Nichols was tenacious in recovery from injury

NEWTOWN SQUARE — Katherine Nichols was the first player to greet Amy Carnall, the new head softball coach and assistant principal at Delaware County Christian School.

It was September or October, the early weeks of Carnall’s tenure. She hadn’t had the chance to meet her new team. That, Carnall believed, was a work in progress, something she would tackle in due time.

When Nichols met with Carnall for the first time, offering her thoughts about the upcoming season, still many months away, Carnall was immediately impressed.

“Wow,’ she thought. “This kid is ready.’

Except, there was one glaring fact Nichols omitted from the conversation. For Nichols, it didn’t cross her mind to mention she had suffered a devastating injury the prior season. Why bother? She had worked so hard to come back, and was motivated to help lead a young team. Nichols would be one of only two returning seniors and the team’s captain.
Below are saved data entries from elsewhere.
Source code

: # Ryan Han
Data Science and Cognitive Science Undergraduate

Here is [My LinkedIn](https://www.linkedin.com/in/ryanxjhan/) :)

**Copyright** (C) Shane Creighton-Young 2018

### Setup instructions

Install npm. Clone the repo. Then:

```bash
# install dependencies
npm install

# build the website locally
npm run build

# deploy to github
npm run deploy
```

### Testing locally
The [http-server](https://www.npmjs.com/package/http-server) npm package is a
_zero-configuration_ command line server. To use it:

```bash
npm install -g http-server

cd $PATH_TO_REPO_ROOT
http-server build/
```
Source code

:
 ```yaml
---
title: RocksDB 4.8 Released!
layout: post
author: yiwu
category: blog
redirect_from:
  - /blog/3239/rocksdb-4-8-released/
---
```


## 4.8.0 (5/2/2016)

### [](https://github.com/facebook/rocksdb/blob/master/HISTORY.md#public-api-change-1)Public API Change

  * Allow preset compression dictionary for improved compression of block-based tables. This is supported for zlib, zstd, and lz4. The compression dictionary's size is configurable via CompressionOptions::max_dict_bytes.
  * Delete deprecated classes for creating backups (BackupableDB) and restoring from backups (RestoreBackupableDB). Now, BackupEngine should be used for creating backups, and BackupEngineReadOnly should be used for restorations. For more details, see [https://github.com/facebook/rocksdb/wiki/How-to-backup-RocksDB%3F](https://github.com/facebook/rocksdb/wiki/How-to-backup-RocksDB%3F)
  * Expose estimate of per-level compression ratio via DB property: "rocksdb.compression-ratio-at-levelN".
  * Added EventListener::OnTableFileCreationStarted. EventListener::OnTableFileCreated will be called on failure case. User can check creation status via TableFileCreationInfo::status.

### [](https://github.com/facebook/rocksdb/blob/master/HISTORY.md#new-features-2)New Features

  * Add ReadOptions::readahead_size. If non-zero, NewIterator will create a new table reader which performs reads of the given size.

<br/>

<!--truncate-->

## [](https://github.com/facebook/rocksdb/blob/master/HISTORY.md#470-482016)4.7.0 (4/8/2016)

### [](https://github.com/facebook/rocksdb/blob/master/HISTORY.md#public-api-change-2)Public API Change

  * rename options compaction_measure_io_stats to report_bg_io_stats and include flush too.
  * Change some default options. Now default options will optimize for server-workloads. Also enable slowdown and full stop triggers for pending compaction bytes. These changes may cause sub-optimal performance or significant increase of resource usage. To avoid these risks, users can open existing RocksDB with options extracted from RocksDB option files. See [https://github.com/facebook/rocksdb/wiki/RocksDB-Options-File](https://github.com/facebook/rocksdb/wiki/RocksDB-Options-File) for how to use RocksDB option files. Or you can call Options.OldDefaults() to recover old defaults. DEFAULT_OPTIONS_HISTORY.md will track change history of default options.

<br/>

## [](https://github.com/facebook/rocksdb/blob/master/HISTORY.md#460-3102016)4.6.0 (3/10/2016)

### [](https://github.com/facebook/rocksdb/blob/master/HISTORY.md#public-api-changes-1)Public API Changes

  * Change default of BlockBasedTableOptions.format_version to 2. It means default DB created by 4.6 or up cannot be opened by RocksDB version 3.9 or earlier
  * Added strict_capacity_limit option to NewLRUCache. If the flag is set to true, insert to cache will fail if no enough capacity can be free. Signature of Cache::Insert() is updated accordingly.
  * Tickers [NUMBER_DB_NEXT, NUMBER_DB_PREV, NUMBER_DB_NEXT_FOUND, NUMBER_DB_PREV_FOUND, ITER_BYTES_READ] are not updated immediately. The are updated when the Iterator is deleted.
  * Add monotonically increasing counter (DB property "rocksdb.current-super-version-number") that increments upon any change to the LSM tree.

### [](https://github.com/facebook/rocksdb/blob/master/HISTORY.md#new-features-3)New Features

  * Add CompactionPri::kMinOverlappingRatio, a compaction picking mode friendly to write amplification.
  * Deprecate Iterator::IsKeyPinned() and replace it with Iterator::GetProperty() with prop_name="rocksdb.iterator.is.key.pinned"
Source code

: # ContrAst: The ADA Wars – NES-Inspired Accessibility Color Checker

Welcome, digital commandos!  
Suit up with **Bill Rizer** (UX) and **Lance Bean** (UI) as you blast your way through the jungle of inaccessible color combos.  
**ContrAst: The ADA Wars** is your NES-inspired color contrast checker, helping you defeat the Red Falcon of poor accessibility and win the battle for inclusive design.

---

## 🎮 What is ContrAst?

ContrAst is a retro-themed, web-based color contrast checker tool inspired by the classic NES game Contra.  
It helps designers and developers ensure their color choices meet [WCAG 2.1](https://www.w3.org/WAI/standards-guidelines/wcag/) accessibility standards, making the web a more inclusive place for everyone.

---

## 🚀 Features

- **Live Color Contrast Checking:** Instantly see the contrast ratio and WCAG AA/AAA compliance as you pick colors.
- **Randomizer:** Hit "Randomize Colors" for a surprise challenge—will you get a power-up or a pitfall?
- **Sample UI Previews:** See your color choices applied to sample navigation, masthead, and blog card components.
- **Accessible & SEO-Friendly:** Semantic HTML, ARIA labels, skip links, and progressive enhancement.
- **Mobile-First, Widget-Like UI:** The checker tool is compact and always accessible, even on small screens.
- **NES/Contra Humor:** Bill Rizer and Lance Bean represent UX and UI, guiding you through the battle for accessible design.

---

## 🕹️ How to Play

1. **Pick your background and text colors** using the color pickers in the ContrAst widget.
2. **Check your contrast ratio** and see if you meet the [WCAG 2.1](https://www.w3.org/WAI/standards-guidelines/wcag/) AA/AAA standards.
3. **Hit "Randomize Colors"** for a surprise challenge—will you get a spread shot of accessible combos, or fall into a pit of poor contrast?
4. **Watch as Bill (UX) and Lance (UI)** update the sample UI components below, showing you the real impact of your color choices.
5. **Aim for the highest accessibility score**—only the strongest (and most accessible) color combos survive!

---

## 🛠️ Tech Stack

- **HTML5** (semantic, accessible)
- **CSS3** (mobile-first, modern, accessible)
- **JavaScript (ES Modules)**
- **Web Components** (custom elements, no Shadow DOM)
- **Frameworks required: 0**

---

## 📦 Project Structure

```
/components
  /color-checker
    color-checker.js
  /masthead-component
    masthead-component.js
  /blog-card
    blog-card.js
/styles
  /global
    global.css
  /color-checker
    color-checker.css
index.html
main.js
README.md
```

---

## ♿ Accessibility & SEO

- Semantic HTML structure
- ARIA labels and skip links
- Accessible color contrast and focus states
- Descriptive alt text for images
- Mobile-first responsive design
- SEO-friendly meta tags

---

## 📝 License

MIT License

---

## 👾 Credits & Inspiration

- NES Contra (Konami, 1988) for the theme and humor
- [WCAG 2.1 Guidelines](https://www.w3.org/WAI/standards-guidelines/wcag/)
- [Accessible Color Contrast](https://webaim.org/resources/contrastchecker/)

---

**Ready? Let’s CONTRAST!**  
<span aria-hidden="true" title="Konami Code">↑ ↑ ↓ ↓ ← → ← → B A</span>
The injury, which cost her the latter half of her junior season, is fresh in her mind a year later.

“One of my teammates and I were practicing sliding and diving, getting dirty. I slid home and my coaches were watching because we were working on this new hook slide, and I just slid weird,’ Nichols recalled. Then, before continuing, she let out a faint sigh.

“I got up and was having trouble breathing,’ she said. “When I first slid, I just thought I got the wind taken out of me. I didn’t think that anything was wrong, but then I couldn’t sit up straight. That’s when I realized that probably something else was wrong. After a few minutes, it started to set in.’
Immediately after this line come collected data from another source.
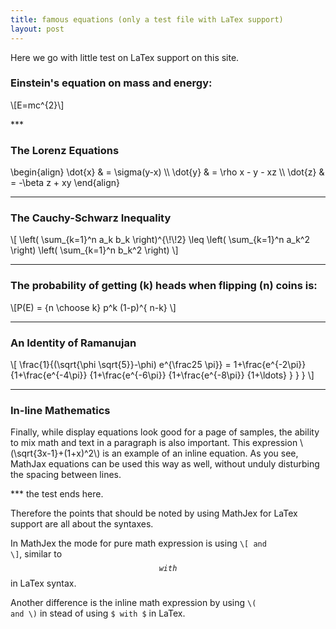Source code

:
 ```yaml
---
title: famous equations (only a test file with LaTex support)
layout: post
---
```


Here we go with little test on LaTex support on this site.

### Einstein's equation on mass and energy:

<p>
\[E=mc^{2}\]
</p>
***

### The Lorenz Equations

<p>
\begin{align}
\dot{x} & = \sigma(y-x) \\
\dot{y} & = \rho x - y - xz \\
\dot{z} & = -\beta z + xy
\end{align}
</p>

---

### The Cauchy-Schwarz Inequality

<p>\[
\left( \sum_{k=1}^n a_k b_k \right)^{\!\!2} \leq
 \left( \sum_{k=1}^n a_k^2 \right) \left( \sum_{k=1}^n b_k^2 \right)
\]</p>

---

### The probability of getting \(k\) heads when flipping \(n\) coins is:

<p>\[P(E) = {n \choose k} p^k (1-p)^{ n-k} \]</p>

---

### An Identity of Ramanujan

<p>\[
   \frac{1}{(\sqrt{\phi \sqrt{5}}-\phi) e^{\frac25 \pi}} =
     1+\frac{e^{-2\pi}} {1+\frac{e^{-4\pi}} {1+\frac{e^{-6\pi}}
      {1+\frac{e^{-8\pi}} {1+\ldots} } } }
\]</p>

---

### In-line Mathematics

<p>Finally, while display equations look good for a page of samples, the
ability to mix math and text in a paragraph is also important.  This
expression \(\sqrt{3x-1}+(1+x)^2\) is an example of an inline equation.  As
you see, MathJax equations can be used this way as well, without unduly
disturbing the spacing between lines.</p>
***
the test ends here.

Therefore the points that should be noted by using MathJex for LaTex support are all about the syntaxes. 

In MathJex the mode for pure math expression is using <code>\\[ and \\]</code>, similar to <code>$$ with $$</code> in LaTex syntax.

Another difference is the inline math expression by using <code>\\( and \\)</code> in stead of using <code>$ with $</code> in LaTex.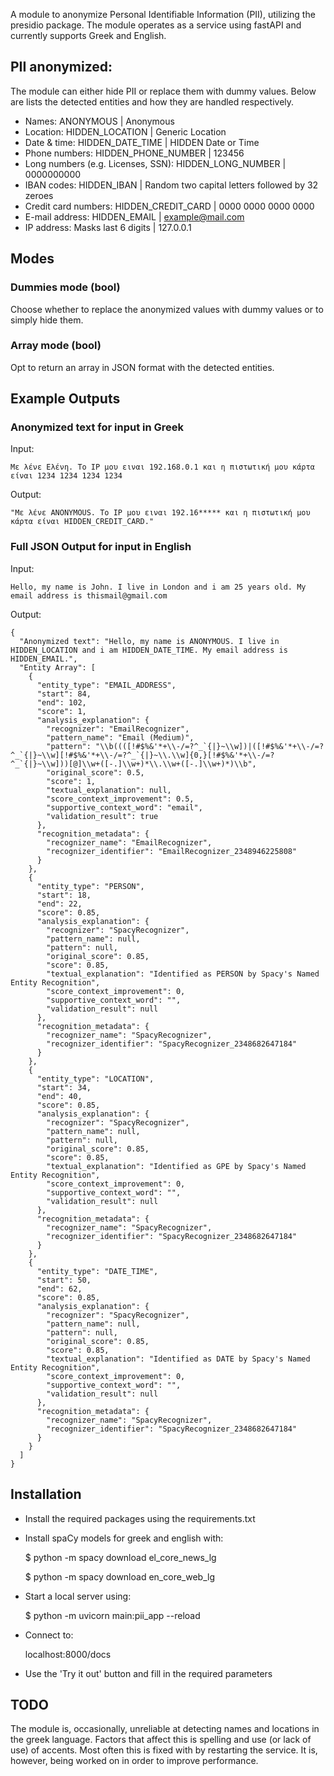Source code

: A module to anonymize Personal Identifiable Information (PII), utilizing the presidio package. The module operates as a service using fastAPI and currently supports Greek and English.

## PII anonymized:

The module can either hide PII or replace them with dummy values. Below are lists the detected entities and how they are handled respectively.

- Names: ANONYMOUS | Anonymous
- Location: HIDDEN_LOCATION | Generic Location
- Date & time: HIDDEN_DATE_TIME | HIDDEN Date or Time 
- Phone numbers: HIDDEN_PHONE_NUMBER | 123456
- Long numbers (e.g. Licenses, SSN): HIDDEN_LONG_NUMBER | 0000000000
- IBAN codes: HIDDEN_IBAN | Random two capital letters followed by 32 zeroes
- Credit card numbers: HIDDEN_CREDIT_CARD | 0000 0000 0000 0000
- E-mail address: HIDDEN_EMAIL | example@mail.com
- IP address: Masks last 6 digits | 127.0.0.1


## Modes

### Dummies mode (bool)
Choose whether to replace the anonymized values with dummy values or to simply hide them.

### Array mode (bool)
Opt to return an array in JSON format with the detected entities.


## Example Outputs

### Anonymized text for input in Greek

Input:
```
Με λένε Ελένη. Το IP μου ειναι 192.168.0.1 και η πιστωτική μου κάρτα είναι 1234 1234 1234 1234
```

Output:
```
"Με λένε ANONYMOUS. Το IP μου ειναι 192.16***** και η πιστωτική μου κάρτα είναι HIDDEN_CREDIT_CARD."
```
### Full JSON Output for input in English

Input:
```
Hello, my name is John. I live in London and i am 25 years old. My email address is thismail@gmail.com
```

Output:
```
{
  "Anonymized text": "Hello, my name is ANONYMOUS. I live in HIDDEN_LOCATION and i am HIDDEN_DATE_TIME. My email address is HIDDEN_EMAIL.",
  "Entity Array": [
    {
      "entity_type": "EMAIL_ADDRESS",
      "start": 84,
      "end": 102,
      "score": 1,
      "analysis_explanation": {
        "recognizer": "EmailRecognizer",
        "pattern_name": "Email (Medium)",
        "pattern": "\\b((([!#$%&'*+\\-/=?^_`{|}~\\w])|([!#$%&'*+\\-/=?^_`{|}~\\w][!#$%&'*+\\-/=?^_`{|}~\\.\\w]{0,}[!#$%&'*+\\-/=?^_`{|}~\\w]))[@]\\w+([-.]\\w+)*\\.\\w+([-.]\\w+)*)\\b",
        "original_score": 0.5,
        "score": 1,
        "textual_explanation": null,
        "score_context_improvement": 0.5,
        "supportive_context_word": "email",
        "validation_result": true
      },
      "recognition_metadata": {
        "recognizer_name": "EmailRecognizer",
        "recognizer_identifier": "EmailRecognizer_2348946225808"
      }
    },
    {
      "entity_type": "PERSON",
      "start": 18,
      "end": 22,
      "score": 0.85,
      "analysis_explanation": {
        "recognizer": "SpacyRecognizer",
        "pattern_name": null,
        "pattern": null,
        "original_score": 0.85,
        "score": 0.85,
        "textual_explanation": "Identified as PERSON by Spacy's Named Entity Recognition",
        "score_context_improvement": 0,
        "supportive_context_word": "",
        "validation_result": null
      },
      "recognition_metadata": {
        "recognizer_name": "SpacyRecognizer",
        "recognizer_identifier": "SpacyRecognizer_2348682647184"
      }
    },
    {
      "entity_type": "LOCATION",
      "start": 34,
      "end": 40,
      "score": 0.85,
      "analysis_explanation": {
        "recognizer": "SpacyRecognizer",
        "pattern_name": null,
        "pattern": null,
        "original_score": 0.85,
        "score": 0.85,
        "textual_explanation": "Identified as GPE by Spacy's Named Entity Recognition",
        "score_context_improvement": 0,
        "supportive_context_word": "",
        "validation_result": null
      },
      "recognition_metadata": {
        "recognizer_name": "SpacyRecognizer",
        "recognizer_identifier": "SpacyRecognizer_2348682647184"
      }
    },
    {
      "entity_type": "DATE_TIME",
      "start": 50,
      "end": 62,
      "score": 0.85,
      "analysis_explanation": {
        "recognizer": "SpacyRecognizer",
        "pattern_name": null,
        "pattern": null,
        "original_score": 0.85,
        "score": 0.85,
        "textual_explanation": "Identified as DATE by Spacy's Named Entity Recognition",
        "score_context_improvement": 0,
        "supportive_context_word": "",
        "validation_result": null
      },
      "recognition_metadata": {
        "recognizer_name": "SpacyRecognizer",
        "recognizer_identifier": "SpacyRecognizer_2348682647184"
      }
    }
  ]
}

```

## Installation

- Install the required packages using the requirements.txt

- Install spaCy models for greek and english with:

    $ python -m spacy download el_core_news_lg
    
    $ python -m spacy download en_core_web_lg

- Start a local server using:

    $ python -m uvicorn main:pii_app --reload

- Connect to:

    localhost:8000/docs

- Use the 'Try it out' button and fill in the required parameters


## TODO

The module is, occasionally, unreliable at detecting names and locations in the greek language. Factors that affect this is spelling and use (or lack of use) of accents. Most often this is fixed with by restarting the service. It is, however, being worked on in order to improve performance.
Nichols soon discovered that she had broken her back.

“A compression fracture of my T8,’ she said. “The stuff in between my discs was compressed and my bone fractured.’
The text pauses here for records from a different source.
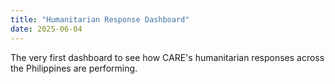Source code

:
 ```yaml
---
title: "Humanitarian Response Dashboard"
date: 2025-06-04
---
```

The very first dashboard to see how CARE's humanitarian responses across the Philippines are performing.
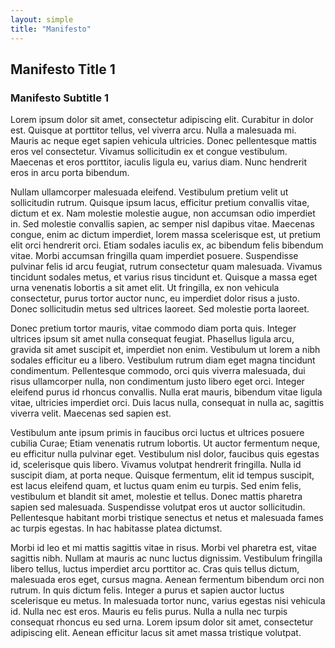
 ```yaml
---
layout: simple
title: "Manifesto"
---
```


## Manifesto Title 1

### Manifesto Subtitle 1

Lorem ipsum dolor sit amet, consectetur adipiscing elit. Curabitur in dolor est. Quisque at porttitor tellus, vel viverra arcu. Nulla a malesuada mi. Mauris ac neque eget sapien vehicula ultricies. Donec pellentesque mattis eros vel consectetur. Vivamus sollicitudin ex et congue vestibulum. Maecenas et eros porttitor, iaculis ligula eu, varius diam. Nunc hendrerit eros in arcu porta bibendum.

Nullam ullamcorper malesuada eleifend. Vestibulum pretium velit ut sollicitudin rutrum. Quisque ipsum lacus, efficitur pretium convallis vitae, dictum et ex. Nam molestie molestie augue, non accumsan odio imperdiet in. Sed molestie convallis sapien, ac semper nisl dapibus vitae. Maecenas congue, enim ac dictum imperdiet, lorem massa scelerisque est, ut pretium elit orci hendrerit orci. Etiam sodales iaculis ex, ac bibendum felis bibendum vitae. Morbi accumsan fringilla quam imperdiet posuere. Suspendisse pulvinar felis id arcu feugiat, rutrum consectetur quam malesuada. Vivamus tincidunt sodales metus, et varius risus tincidunt et. Quisque a massa eget urna venenatis lobortis a sit amet elit. Ut fringilla, ex non vehicula consectetur, purus tortor auctor nunc, eu imperdiet dolor risus a justo. Donec sollicitudin metus sed ultrices laoreet. Sed molestie porta laoreet.

Donec pretium tortor mauris, vitae commodo diam porta quis. Integer ultrices ipsum sit amet nulla consequat feugiat. Phasellus ligula arcu, gravida sit amet suscipit et, imperdiet non enim. Vestibulum ut lorem a nibh sodales efficitur eu a libero. Vestibulum rutrum diam eget magna tincidunt condimentum. Pellentesque commodo, orci quis viverra malesuada, dui risus ullamcorper nulla, non condimentum justo libero eget orci. Integer eleifend purus id rhoncus convallis. Nulla erat mauris, bibendum vitae ligula vitae, ultricies imperdiet orci. Duis lacus nulla, consequat in nulla ac, sagittis viverra velit. Maecenas sed sapien est.

Vestibulum ante ipsum primis in faucibus orci luctus et ultrices posuere cubilia Curae; Etiam venenatis rutrum lobortis. Ut auctor fermentum neque, eu efficitur nulla pulvinar eget. Vestibulum nisl dolor, faucibus quis egestas id, scelerisque quis libero. Vivamus volutpat hendrerit fringilla. Nulla id suscipit diam, at porta neque. Quisque fermentum, elit id tempus suscipit, est lacus eleifend quam, et luctus quam enim eu turpis. Sed enim felis, vestibulum et blandit sit amet, molestie et tellus. Donec mattis pharetra sapien sed malesuada. Suspendisse volutpat eros ut auctor sollicitudin. Pellentesque habitant morbi tristique senectus et netus et malesuada fames ac turpis egestas. In hac habitasse platea dictumst.

Morbi id leo et mi mattis sagittis vitae in risus. Morbi vel pharetra est, vitae sagittis nibh. Nullam at mauris ac nunc luctus dignissim. Vestibulum fringilla libero tellus, luctus imperdiet arcu porttitor ac. Cras quis tellus dictum, malesuada eros eget, cursus magna. Aenean fermentum bibendum orci non rutrum. In quis dictum felis. Integer a purus et sapien auctor luctus scelerisque eu metus. In malesuada tortor nunc, varius egestas nisi vehicula id. Nulla nec est eros. Mauris eu felis purus. Nulla a nulla nec turpis consequat rhoncus eu sed urna. Lorem ipsum dolor sit amet, consectetur adipiscing elit. Aenean efficitur lacus sit amet massa tristique volutpat.

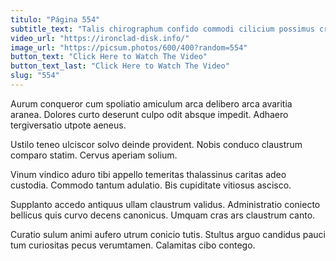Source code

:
 ```yaml
---
titulo: "Página 554"
subtitle_text: "Talis chirographum confido commodi cilicium possimus creta custodia aetas."
video_url: "https://ironclad-disk.info/"
image_url: "https://picsum.photos/600/400?random=554"
button_text: "Click Here to Watch The Video"
button_text_last: "Click Here to Watch The Video"
slug: "554"
---
```


Aurum conqueror cum spoliatio amiculum arca delibero arca avaritia aranea. Dolores curto deserunt culpo odit absque impedit. Adhaero tergiversatio utpote aeneus.

Ustilo teneo ulciscor solvo deinde provident. Nobis conduco claustrum comparo statim. Cervus aperiam solium.

Vinum vindico aduro tibi appello temeritas thalassinus caritas adeo custodia. Commodo tantum adulatio. Bis cupiditate vitiosus ascisco.

Supplanto accedo antiquus ullam claustrum validus. Administratio coniecto bellicus quis curvo decens canonicus. Umquam cras ars claustrum canto.

Curatio sulum animi aufero utrum conicio tutis. Stultus arguo candidus pauci tum curiositas pecus verumtamen. Calamitas cibo contego.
Carnall would have never guessed that Nichols, a senior who will be studying international affairs with a minor in German at University of Georgia’s honors program in the fall, had overcome such long odds to get back on the softball diamond.

“She didn’t tell me about the back injury. Someone else pulled me aside and said, ‘ You know she broke her back and didn’t play the second half of (last) season,” Carnall said. “To her it was like, ‘ Oh yeah, that did happen, but it doesn’t matter.’ She was ready to play when we first talked.’

Nichols never imagined something so flukish could happen to her. The days after the injury, she was relegated to her recliner and bed at home, unable to do much of anything. By early May, she made a concerted effort to get active and be ready in plenty of time for her senior season.

“It was a couple weeks before AP exams, so that was really hard. I had to try to make up that work, so I was out of school for pretty much the rest of the year,’ Nichols said. “This past summer, I was already set up to do an exchange program in Germany, and so I was trying to get active so I could still go. I spent the month of May doing (physical therapy). I didn’t feel completely better, but enough that I could walk on my own and take care of myself. My school has a weight room, so I was there every day after school in the fall and winter with a trainer, trying to do the excercises and get back in shape.’

Once Nichols ramped up her rehabilitation, there was no slowing down.

“A funny thing … she just told me today that her first workout was CrossFit,’ Carnall said after last Saturday’s game against Marple Newtown. “That’s just her mentality.’

Nichols has been a tremendous role model for a young team. While Delco Christian has struggled to play consistent, winning softball in the first month of the season, Nichols has been a steady force at shortstop and in the dugout. And off the field … well, her resume speaks for itself.

“She’s the Head Prefect of the school, she’s going to Georgia’s honors college, and is the president of the National Honor Society,’ Carnall said. “That’s just who she is, but she’s come out this season and played hard. She has a hit in (almost) every game and batting close to .500. She’s been great.’

Nichols overcame her fear of sliding and has settled in nicely as the team’s captain. Most of all, she’s having fun playing softball.

“Even during workouts, my back would get sore some, so I was kind of used to that feeling. It’s going to be painful, but it’s good kind of pain,’ she said. “So, I was ready to go for softball, my throwing and fielding were fine. But then when we had to go practice, and sliding for the first time, it took me until the end of practice to work up the courage to slide again. But once you do it, it kind of came back to me like second nature.’

In her first season as coach, Carnall has been tasked with rebuilding a program that, not very long ago, was competing for District One Class A titles. Having a student-athlete like Nichols around certainly has eased the situation.

“She’s good at coaching her teammates,’ Carnall said. “She’s got credibility with her team. Whatever she says, they’re like, ‘ Well, Katherine will give everything she has and she won’t make excuses, so I shouldn’t make excuses,’ That’s the mindset you want. As a high school softball coach, I’ll get a few players at this school that can go on and play at a higher level. I’m here to teach these girls how to be athletes and how to approach life beyond softball. I think that’s the No. 1 thing you see in Katherine, is that her athletic pursuit is a part of her character. No excuses, she’s going to put it all out there and she’s going to strive for excellence.’